La hermosa peluquería
(Six models. 1950. Nina Leen. Ninguna de las chicas cruza la mirada. Todas están impecablemente vestidas y peinadas)
En mi barrio, unas calles más allá de la mía, había una pequeña peluquería de esas a las que acuden las señoras de los alrededores. Tres muchachas con uniforme rosa trabajaban allí y llevaban el negocio con donaire y paciencia. Las mujeres no somos cualquier cosa a la hora de elegir peluquera y de arreglarnos el pelo. Por eso, cuando encuentras a alguien que te escucha cuando das instrucciones y no se salta a la torera lo que le dices, entonces le juras fidelidad para toda la vida. Córtame solo las puntas. Que el flequillo no me tape tanto los ojos. Las orejas, mejor descubiertas. El remolino de arriba, que se controle. El color, ya sabes, como siempre, nada de rubio platino. Ese matizador me da picores, mejor otro que sea más light. No me pongas espuma, que me da grasa. El secador quema. Y así, blablablablabla...Peluquerías.
A la peluquería acudían señoras muy entradas en años, de esas que llevan el pelo cortito, algunas con un suave tinte castaño, otras casi rubias y muchas de ellas en hermosos tonos de plata, la plata del tiempo y la experiencia.

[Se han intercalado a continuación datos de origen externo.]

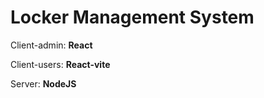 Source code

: <h1>Locker Management System</h1>

Client-admin: <b>React</b>

Client-users: <b>React-vite</b>

Server: <b>NodeJS</b>
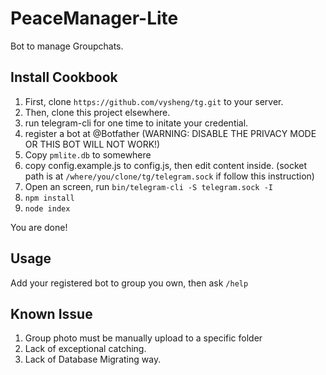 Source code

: # PeaceManager-Lite

Bot to manage Groupchats.

## Install Cookbook

1. First, clone `https://github.com/vysheng/tg.git` to your server.
2. Then, clone this project elsewhere.
3. run telegram-cli for one time to initate your credential.
4. register a bot at @Botfather (WARNING: DISABLE THE PRIVACY MODE OR THIS BOT WILL NOT WORK!)
5. Copy `pmlite.db` to somewhere
5. copy config.example.js to config.js, then edit content inside. (socket path is at `/where/you/clone/tg/telegram.sock` if follow this instruction)
6. Open an screen, run `bin/telegram-cli -S telegram.sock -I`
7. `npm install`
8. `node index`

You are done!

## Usage

Add your registered bot to group you own, then ask `/help`

## Known Issue

1. Group photo must be manually upload to a specific folder
2. Lack of exceptional catching.
3. Lack of Database Migrating way.
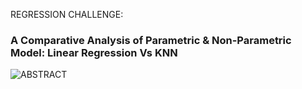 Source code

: REGRESSION CHALLENGE: 
### A Comparative Analysis of Parametric & Non-Parametric Model: Linear Regression Vs KNN

![ABSTRACT](https://github.com/Daniel-Hub01/Daniel-Hub01/assets/77064553/f6145fd6-8957-4efd-bbf5-3f5541c92f93)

Las peluqueras eran divertidas y campechanas, no se andaban con tonterías. Para empezar, eran peluqueras y no estilistas. Cortaban con sencillez y naturalidad, sin usar términos franceses, no recomendaban atrocidades modernas y respetaban el gusto de las señoras, que estaban encantadas con hacerse arreglar y escuchar. Porque la peluquería aquella, como otros, era un nido de confidencias, un encuentro fugaz entre personas que tenían cosas que contarse, una forma de socializar y de aprender historias orales que no se encuentran en los libros. Blablablablabla...Peluqueras.
La crisis ha terminado con el local y sus dueñas. Unas sencillas autónomas que han tenido que volar y dejar de lado su bonito y coqueto negocio por eso de que no pueden sostenerse los gastos en esta situación. Ahora, en su lugar, y para aprovechar los aparatos, hay un rótulo que anuncia "Estilismos Marilú", con un tono francés y contemporáneo que ha echado para atrás a las antiguas parroquianas, ninguna de las cuales ha vuelto a pisar el local ahora que sus tres antiguas dueñas se han marchado. No quieren estilismos, sino que alguien les arregle el pelo. No se fían de las mechas balayage, ni de las babyligth, ni de los dos tonos menos, ni tampoco de las ampollas de volumen, de los alisadores, el champú ecológico (y carísimo), ni el tinte rosa, malva o verdoso. Tampoco se fían de las nuevas peluqueras, ahora estilistas, todas vestidas de negro, pitillos, camisetas y unas sandalias raras que parecen demasiado americanas, demasiado de Brooklyn. Ellas, las señoras del barrio, quieren su media melenita de siempre, o su corte cómodo, su tono de toda la vida y su secador de mano sin más flash, ni flush, ni lechees...La crisis sanitaria no solo se ha llevado vidas, sino almas, porque arreglarse el pelo en la peluquería de siempre y que tu peluquera escuche tus cuitas diarias, las más sencillas y elevadas que imaginarse pueda, es alimento para el espíritu, un agua fresca sin la que se no se puede pasar, un soplo de corazón que se ha perdido como el negocio de las tres muchachas simpáticas del uniforme rosa.